What to produce. In the data below, give the number of lines that contain the word "scripts". Nothing else is needed.

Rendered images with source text
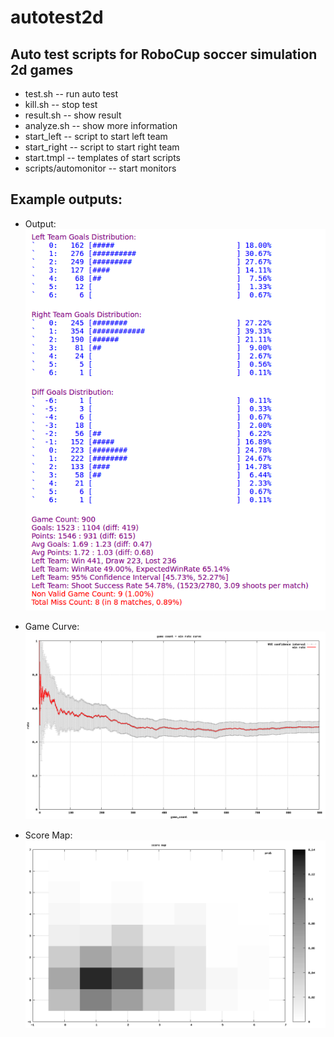 # autotest2d
## Auto test scripts for RoboCup soccer simulation 2d games 

* test.sh -- run auto test
* kill.sh -- stop test
* result.sh -- show result
* analyze.sh -- show more information
* start\_left -- script to start left team
* start\_right -- script to start right team
* start.tmpl -- templates of start scripts
* scripts/automonitor -- start monitors

## Example outputs:

- Output:  
![alt tag](examples/output.png "Output")

- Game Curve:  
![alt tag](examples/curve.png "Game Curve")

- Score Map:  
![alt tag](examples/score.png "Score Map")


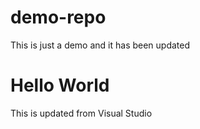# demo-repo
This is just a demo
and it has been updated

# Hello World
This is updated from Visual Studio
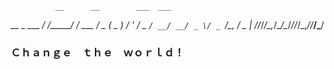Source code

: 
              __      __        ___  ___ 
  __ _  ___ _/ /_____/ /  ___ _/ _ \( _ )
 /  ' \/ _ `/ __/ __/ _ \/ _ `/\_, / _  |
/_/_/_/\_,_/\__/\__/_//_/\_,_//___/\___/ 
### Ｃｈａｎｇｅ　ｔｈｅ　ｗｏｒｌｄ！
<!--
**matcha98qx/matcha98qx** is a ✨ _special_ ✨ repository because its `README.md` (this file) appears on your GitHub profile.

Here are some ideas to get you started:

- 🔭 I’m currently working on ...
- 🌱 I’m currently learning ...
- 👯 I’m looking to collaborate on ...
- 🤔 I’m looking for help with ...
- 💬 Ask me about ...
- 📫 How to reach me: ...
- 😄 Pronouns: ...
- ⚡ Fun fact: ...
-->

Response. 3